[Data section — start]

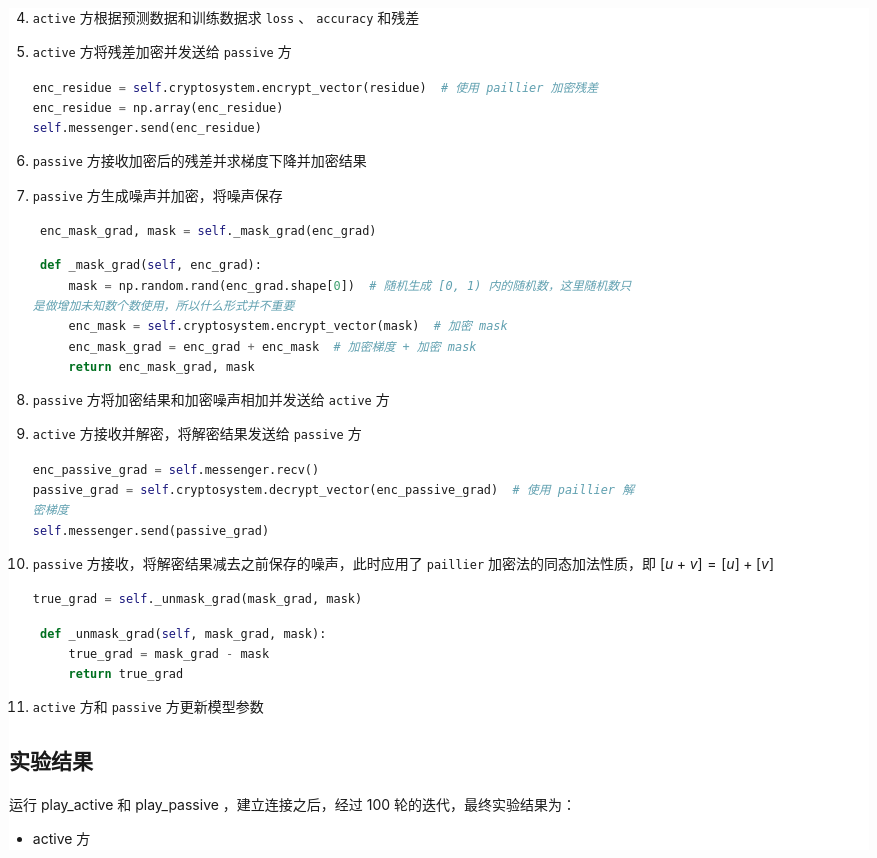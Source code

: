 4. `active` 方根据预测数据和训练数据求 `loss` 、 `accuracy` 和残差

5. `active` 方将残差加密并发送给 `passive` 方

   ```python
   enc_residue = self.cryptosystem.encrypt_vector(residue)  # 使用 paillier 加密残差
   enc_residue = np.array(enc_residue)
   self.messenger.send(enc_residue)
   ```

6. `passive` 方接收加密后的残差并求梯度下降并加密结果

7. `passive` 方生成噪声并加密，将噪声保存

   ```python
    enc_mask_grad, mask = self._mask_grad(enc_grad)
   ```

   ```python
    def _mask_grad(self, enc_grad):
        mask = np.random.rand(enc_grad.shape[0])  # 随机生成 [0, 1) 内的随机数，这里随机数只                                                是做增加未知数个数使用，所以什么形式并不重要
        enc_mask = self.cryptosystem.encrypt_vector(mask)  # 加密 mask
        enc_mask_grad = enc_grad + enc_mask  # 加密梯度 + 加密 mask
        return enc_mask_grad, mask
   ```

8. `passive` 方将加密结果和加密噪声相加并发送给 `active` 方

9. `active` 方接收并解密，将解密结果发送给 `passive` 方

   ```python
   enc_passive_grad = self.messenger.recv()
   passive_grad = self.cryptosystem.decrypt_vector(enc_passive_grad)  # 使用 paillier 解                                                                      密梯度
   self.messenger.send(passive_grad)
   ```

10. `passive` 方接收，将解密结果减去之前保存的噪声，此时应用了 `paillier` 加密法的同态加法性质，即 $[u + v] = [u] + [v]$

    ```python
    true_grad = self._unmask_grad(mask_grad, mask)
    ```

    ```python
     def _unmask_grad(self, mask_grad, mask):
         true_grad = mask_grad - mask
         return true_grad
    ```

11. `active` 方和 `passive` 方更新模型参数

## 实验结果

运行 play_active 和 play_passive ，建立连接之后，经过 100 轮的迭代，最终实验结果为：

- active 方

[Data section — finish]

• Exercise objective: Within the listing above, count each line that holds the word "paillier"; the answer is that number alone.

• The completed task: 3